Nacionalista, diplomata a serviço do PAIGC durante a luta de libertação nacional e das Nações Unidas, com passagem por Angola, Moçambique e Somália, crítico do regime de partido único, defensor da democracia, primeiro presidente eleito da Câmara Municipal de São Vicente e precursor do debate pela regionalização do país, Silveira destacou-se desde a década de 1950 na literatura, através da poesia, que depois se estendeu a ensaios e ao romance.
“De personalidade forte e corajosa, Silveira é daqueles vultos que passam pela vida como um furacão, não deixando ninguém indiferente e influenciando todos os que com ele cruzaram”, resumiu o Presidente de Cabo Verde, quem lembrou que ele “procurou ainda muito jovem compreender as origens do seu sofrimento, o impacto da pobreza na sua vida e denunciar o abandono pelas autoridades coloniais, numa militância solidária pela justiça, pela liberdade, pela verdade histórica e política e pela democracia.”
Jorge Carlos Fonseca, também escritor, realçou o “combate iniciado pelos corredores das Nações Unidas, nos bancos da universidade, na militância política, na clandestinidade, correndo atrás do sonho do poema novo e libertário, desejado pelo povo das ilhas”.
O primeiro-ministro também, Ulisses Correia e Silva, afirmou que "Cabo Verde perde uma das suas maiores figuras políticas, da cultura, um grande intelectual, um importante defensor da democracia, enfim um homem de causas e convicções fortes e um verdadeiro estadista”.
Por seu lado, José Maria Neves, antigo primeiro-ministro e candidato presidencial, escreveu na sua página no Facebook, que “nasce mais uma estrela na constelação de deuses e um homem, que são muitos”.
Neves acrescentou: “Inteligente, libertário, humanista, emotivo - regressou comigo a São Tomé e Príncipe, para chorar, de novo, diante da pobreza em que ainda vivem os contratados - e patriota.

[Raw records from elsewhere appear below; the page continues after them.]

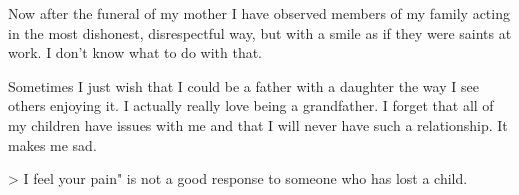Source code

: \documentclass[]{article}
\begin{document}
Now after the funeral of my mother I have observed members of my family acting in the most dishonest, disrespectful way, but with a smile as if they were saints at work. I don't know what to do with that.

Sometimes I just wish that I could be a father with a daughter the way I see others enjoying it. I actually really love being a grandfather. I forget that all of my children have issues with me and that I will never have such a relationship. It makes me sad.

\textgreater{} I feel your pain" is not a good response to someone who has lost a child.
\end{document}
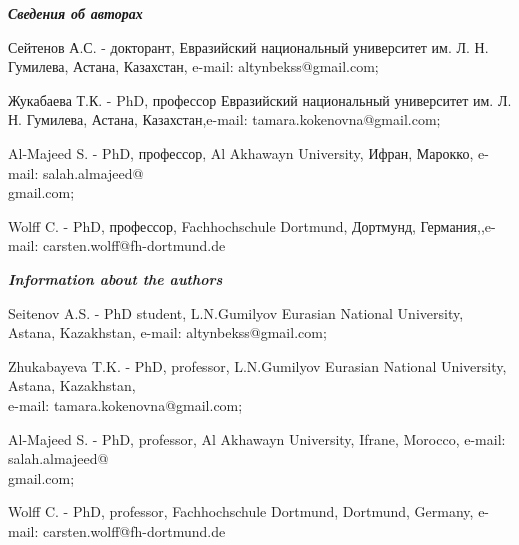 \emph{{\bfseries Сведения об авторах}}
\begin{noparindent}

Сейтенов А.С. - докторант, Евразийский национальный университет им. Л.
Н. Гумилева, Астана, Казахстан, e-mail: altynbekss@gmail.com;

Жукабаева Т.К. - PhD, профессор Евразийский национальный университет им.
Л. Н. Гумилева, Астана, Казахстан,e-mail: tamara.kokenovna@gmail.com;

Al-Majeed S. - PhD, профессор, Al Akhawayn University, Ифран, Марокко,
e-mail: salah.almajeed@\\gmail.com;

Wolff C. - PhD, профессор, Fachhochschule Dortmund, Дортмунд,
Германия,,e-mail: carsten.wolff@fh-dortmund.de
\end{noparindent}

\emph{{\bfseries Information about the authors}}
\begin{noparindent}

Seitenov A.S. - PhD student, L.N.Gumilyov Eurasian National University,
Astana, Kazakhstan, e-mail: altynbekss@gmail.com;

Zhukabayeva T.K. - PhD, professor, L.N.Gumilyov Eurasian National
University, Astana, Kazakhstan, \\e-mail: tamara.kokenovna@gmail.com;

Al-Majeed S. - PhD, professor, Al Akhawayn University, Ifrane, Morocco,
e-mail: salah.almajeed@\\gmail.com;

Wolff C. - PhD, professor, Fachhochschule Dortmund, Dortmund, Germany,
e-mail: carsten.wolff@fh-dortmund.de
\end{noparindent}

Sempre esteve do lado dos mais pobres e dos excluídos, enfim, dos desafortunados e deserdados”.
Um pensador político
Onésino Silveira foi um homem de causas, mas também “um intelectual de fino trato na abordagem das questões, fundamentalmente, e sendo um intelectual é acima de tudo um pensador político”.
Esta definição é do jornalista, investigador e escritor José Vicente Lopes, autor da obra “Onésimo Silveira, uma vida, um mar de histórias”, lançado em 2016.
Com Silveira, Lopes reconstituiu, ao longo de mais de 400 páginas do livro-entrevista, a vida do político, académico, escritor e diplomata.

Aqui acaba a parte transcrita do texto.